After this page, you'll be able to
  1. Explain why Multus exists — it's a meta-CNI that chains plugins so a pod gets eth0 (Calico/Cilium control plane) plus net1net8 RDMA rails instead of a single interface.
  2. Write a NetworkAttachmentDefinitiontype: sriov, the k8s.v1.cni.cncf.io/resourceName annotation, and whereabouts IPAM, one NAD per rail (sriov-rail-0...sriov-rail-7).
  3. Assemble the pod spec — the k8s.v1.cni.cncf.io/networks annotation that names each NAD, resources.limits claiming the VFs, and the IPC_LOCK + SYS_NICE capabilities RDMA needs.
  4. Debug the common failuresContainerCreating from unregistered VFs, missing net1net8 from NAD name typos, and ibv_devinfo empty without IPC_LOCK.

The architecture

┌─── Pod ────┐
│ │
┌── eth0 ──────┤ Calico CNI │ ← k8s control plane (Pod CIDR)
│ │ │
├── net1 ──────┤ SR-IOV CNI │ ← VF on rail 0
│ │ │
├── net2 ──────┤ SR-IOV CNI │ ← VF on rail 1
│ │ │
├── net3 ──────┤ SR-IOV CNI │ ← VF on rail 2
│ ... │ │
└── net8 ──────┤ SR-IOV CNI │ ← VF on rail 7
└────────────┘
  • Multus is configured as the primary CNI (it's what kubelet calls).
  • Multus then delegates to Calico (or Flannel, Cilium, etc.) for the default eth0.
  • For each additional interface, Multus delegates to SR-IOV CNI, which moves a VF into the pod's network namespace.

The pod ends up with 9 interfaces.

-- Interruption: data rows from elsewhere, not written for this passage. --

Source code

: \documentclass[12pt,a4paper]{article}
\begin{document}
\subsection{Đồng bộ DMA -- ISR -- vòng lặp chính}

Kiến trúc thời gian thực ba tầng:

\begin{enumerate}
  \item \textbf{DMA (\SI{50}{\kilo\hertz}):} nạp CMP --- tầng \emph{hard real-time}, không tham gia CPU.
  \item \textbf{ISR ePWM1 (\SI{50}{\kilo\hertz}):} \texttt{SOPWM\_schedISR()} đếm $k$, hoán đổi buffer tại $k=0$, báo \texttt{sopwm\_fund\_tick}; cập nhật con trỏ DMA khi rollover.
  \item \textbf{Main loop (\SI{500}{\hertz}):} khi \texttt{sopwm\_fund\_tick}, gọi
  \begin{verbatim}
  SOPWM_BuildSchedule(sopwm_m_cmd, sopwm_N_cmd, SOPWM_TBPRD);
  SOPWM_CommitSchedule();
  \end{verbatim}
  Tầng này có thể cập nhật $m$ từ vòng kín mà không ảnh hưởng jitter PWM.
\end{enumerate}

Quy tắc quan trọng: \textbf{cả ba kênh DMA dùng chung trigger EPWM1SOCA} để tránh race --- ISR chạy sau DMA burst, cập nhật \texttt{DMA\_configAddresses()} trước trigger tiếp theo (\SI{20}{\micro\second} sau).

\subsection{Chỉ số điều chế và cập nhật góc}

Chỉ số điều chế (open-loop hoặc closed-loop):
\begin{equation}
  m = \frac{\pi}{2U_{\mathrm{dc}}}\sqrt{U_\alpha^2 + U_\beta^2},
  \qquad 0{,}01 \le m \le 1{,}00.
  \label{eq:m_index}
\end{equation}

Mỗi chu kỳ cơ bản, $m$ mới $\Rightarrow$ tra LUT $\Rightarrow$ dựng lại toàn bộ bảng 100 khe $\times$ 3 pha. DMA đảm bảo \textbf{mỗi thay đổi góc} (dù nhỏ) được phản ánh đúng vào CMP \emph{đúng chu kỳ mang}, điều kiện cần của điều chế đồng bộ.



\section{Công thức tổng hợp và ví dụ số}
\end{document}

Each is independently routable, has its own MAC/IP, and looks like a "real" NIC from inside the pod.


NetworkAttachmentDefinitions

You don't tell pods "give me a VF" directly. You tell them "give me network sriov-rail-0," and the cluster has a NetworkAttachmentDefinition (NAD) that says what that means.

A NAD is a k8s custom resource:

apiVersion: k8s.cni.cncf.io/v1
kind: NetworkAttachmentDefinition
metadata:
name: sriov-rail-0
namespace: ai-training
annotations:
k8s.v1.cni.cncf.io/resourceName: nvidia.com/rail0_vf
spec:
config: '{
"cniVersion": "0.3.1",
"type": "sriov",
"name": "sriov-rail-0",
"ipam": {
"type": "whereabouts",
"range": "10.50.0.0/16",
"exclude": ["10.50.0.0/24"]
}
}'

Breaking this down:

  • resourceName — k8s resource type to allocate from. The SR-IOV operator pre-creates this resource for the rail-0 VFs available on each node.
  • type: sriov — the CNI plugin Multus will delegate to for this network.
  • ipam — IP address management. whereabouts is the standard for "give me an IP from this range."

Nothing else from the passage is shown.